The structure that Basu (1994) uses to represent uncertainty about the prior is a distribution band (which we call a p-box). It bounds cumulative distributions, rather than bounding densities or specifying the class in some other way. I think that this approach has not been very popular in robust Bayes analysis because it leads to the following striking triviality result.
If the prior distribution and the normalized integral of likelihood function are both constrained only by a p-box (distribution band), then, no matter the particular details of the shapes of those p-boxes, all one can ever conclude about the posterior is its range, which is always simply the intersection of the supports of the two p-boxes. It’s easy to see why this is so. If the prior and likelihood are only constrained by bounds on their integrals, then the respective classes of priors and likelihood functions must include members that cancel each other out in the way depicted in the graph at right. A shoulder on a CDF corresponds to zero density. Thus we can make the posterior surely zero everywhere where the prior and likelihood overlap, which is the intersection of their supports. We can also adjust the two functions so they cancel each other out everyone except at a single point. Because of the renormalization of mass, all the probability will flow to that point. This would make the posterior a delta function will unit probability mass at that point. We can of course place that point anywhere where the prior and likelihood overlap, which again is the intersection of their supports. Because the probability mass of the posterior can be as high as one or as low as zero anywhere, its p-box description is an interval on the intersection of the supports of the prior and the likelihood, as depicted in the graph at right. This is trivial because we knew this restriction before we knew anything about the prior or the likelihood.

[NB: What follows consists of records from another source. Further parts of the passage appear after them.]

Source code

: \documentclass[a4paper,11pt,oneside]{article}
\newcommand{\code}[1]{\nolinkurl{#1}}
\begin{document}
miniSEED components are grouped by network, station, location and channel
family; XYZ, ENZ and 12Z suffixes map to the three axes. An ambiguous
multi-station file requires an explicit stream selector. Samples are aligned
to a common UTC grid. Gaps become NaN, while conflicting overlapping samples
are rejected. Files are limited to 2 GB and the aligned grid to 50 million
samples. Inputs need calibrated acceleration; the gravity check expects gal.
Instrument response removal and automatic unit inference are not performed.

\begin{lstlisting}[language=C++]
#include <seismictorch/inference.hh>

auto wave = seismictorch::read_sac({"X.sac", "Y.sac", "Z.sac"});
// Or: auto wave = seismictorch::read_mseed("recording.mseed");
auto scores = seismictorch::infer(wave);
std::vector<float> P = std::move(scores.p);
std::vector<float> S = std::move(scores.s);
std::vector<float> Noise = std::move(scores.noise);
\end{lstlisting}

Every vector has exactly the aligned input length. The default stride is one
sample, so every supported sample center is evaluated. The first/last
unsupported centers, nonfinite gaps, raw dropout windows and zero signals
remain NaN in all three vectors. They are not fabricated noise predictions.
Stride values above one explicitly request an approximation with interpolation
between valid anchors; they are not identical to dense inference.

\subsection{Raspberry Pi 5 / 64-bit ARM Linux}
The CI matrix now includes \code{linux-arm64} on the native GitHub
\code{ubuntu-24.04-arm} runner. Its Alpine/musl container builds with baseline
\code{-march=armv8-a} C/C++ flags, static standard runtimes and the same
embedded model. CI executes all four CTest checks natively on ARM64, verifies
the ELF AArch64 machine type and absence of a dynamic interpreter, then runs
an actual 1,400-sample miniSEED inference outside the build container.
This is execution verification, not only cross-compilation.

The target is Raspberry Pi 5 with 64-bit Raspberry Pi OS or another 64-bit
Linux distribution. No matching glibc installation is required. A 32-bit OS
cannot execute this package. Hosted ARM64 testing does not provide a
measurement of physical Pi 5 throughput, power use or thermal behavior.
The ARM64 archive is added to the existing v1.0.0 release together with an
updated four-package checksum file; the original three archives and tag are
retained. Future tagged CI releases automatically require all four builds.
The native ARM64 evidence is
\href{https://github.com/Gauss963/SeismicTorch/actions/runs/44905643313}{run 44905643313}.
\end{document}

We would like to explore how the additional assumptions that Basu (1994) made about symmetry and unimodality can obviate this triviality result. It would seem that unimodality alone would suffice to preclude the trivial result. What outcome could be inferred under that assumption? What other reasonable assumptions might be made, short of distributional assumption (see the previous problem), and what can be said about the posterior under such assumptions?
Our desire is to be able to make useful calculations in the face of substantial epistemic uncertainty about the prior and likelihood. It would be most useful to have a suite of results that apply under different sets of assumptions of varying strength ranging from knowing the likelihood function and prior distribution family and parameters perfectly to knowing virtually nothing about them (where the triviality result might be the best possible inference).
References
Basu, S. (1994). Variations of posterior expectations for symmetric unimodal priors in a distribution band. Sankhyā: The Indian Journal of Statistics, Series A 56: 320-334.
Basu, S., and A. DasGupta (1995). Robust Bayesian analysis with distribution bands. Statistics and Decisions 13: 333-349.